Jimmy Opendoors always enjoyed travelling by bus.
In the bus the driver is the only responsible for taking decisions, he watches out for the road and the traffic, and the passenger get the possibility to look around, smiling to nice people and coping with the nasty ones.
Furthermore, on that sort of vehicle, one can meet a particular kind of people, those which, by choice or necessity, keep themselves faraway from the car-system.
It’s niche humanity, as the Indians in the reserves or the aristocrats on the coach.

Among the interesting features of the bus, Jimmy loved the confusion of idioms which sometimes went up, rising tone with the red light and almost exploding when approaching to a stop.
Sounds and languages recreating the atmosphere of mysterious countries, and which in a minute carried you in the heart of India or for a walk in Morocco.
Once, on a tramway, he was part of the most classic of the scene: the vehicle seemed a piece of tropical forest, where the racket of plants and animals become a concrete, touchable element, a fourth dimension.
Flinging himself from one bar to the other as a metropolitan Tarzan, Jimmy Opendoors knocked against two old ladies.

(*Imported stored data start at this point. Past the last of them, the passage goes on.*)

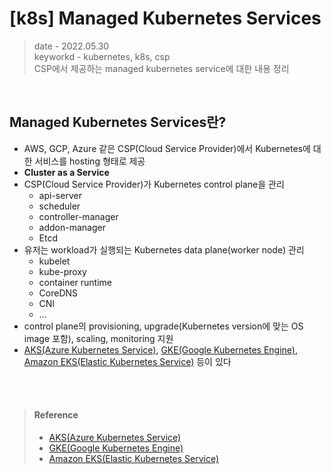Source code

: # [k8s] Managed Kubernetes Services
> date - 2022.05.30  
> keyworkd - kubernetes, k8s, csp  
> CSP에서 제공하는 managed kubernetes service에 대한 내용 정리

<br>

## Managed Kubernetes Services란?
* AWS, GCP, Azure 같은 CSP(Cloud Service Provider)에서 Kubernetes에 대한 서비스를 hosting 형태로 제공
* **Cluster as a Service**
* CSP(Cloud Service Provider)가 Kubernetes control plane을 관리
  * api-server
  * scheduler
  * controller-manager
  * addon-manager
  * Etcd
* 유저는 workload가 실행되는 Kubernetes data plane(worker node) 관리
  * kubelet
  * kube-proxy
  * container runtime
  * CoreDNS
  * CNI
  * ...
* control plane의 provisioning, upgrade(Kubernetes version에 맞는 OS image 포함), scaling, monitoring 지원
* [AKS(Azure Kubernetes Service)](https://docs.microsoft.com/ko-kr/azure/aks), [GKE(Google Kubernetes Engine)](https://cloud.google.com/kubernetes-engine), [Amazon EKS(Elastic Kubernetes Service)](https://aws.amazon.com/ko/eks) 등이 있다


<br><br>

> #### Reference
> * [AKS(Azure Kubernetes Service)](https://docs.microsoft.com/ko-kr/azure/aks)
> * [GKE(Google Kubernetes Engine)](https://cloud.google.com/kubernetes-engine)
> * [Amazon EKS(Elastic Kubernetes Service)](https://aws.amazon.com/ko/eks)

May be for his frizzy hairs of for the strange clothes, the two white mistresses started reciting the usual litany of insults, declaring that here was not his place, inviting him to come to an end and go back home…
Jimmy, who did recognise one of his assailants as Mrs. Lippy, living on the fourth floor, would have liked to clear the misunderstanding, but couldn’t find the right words.
He could have said: I am English, but lately he was not too proud of it, he could have appealed to the human rights, but the recent international happenings did undermine such a petition.
A recall to good manners seemed indelicate towards the two old, white, dear ladies.
Then he made use of what he had in his pocket, throw out the ticket and said: I have paid.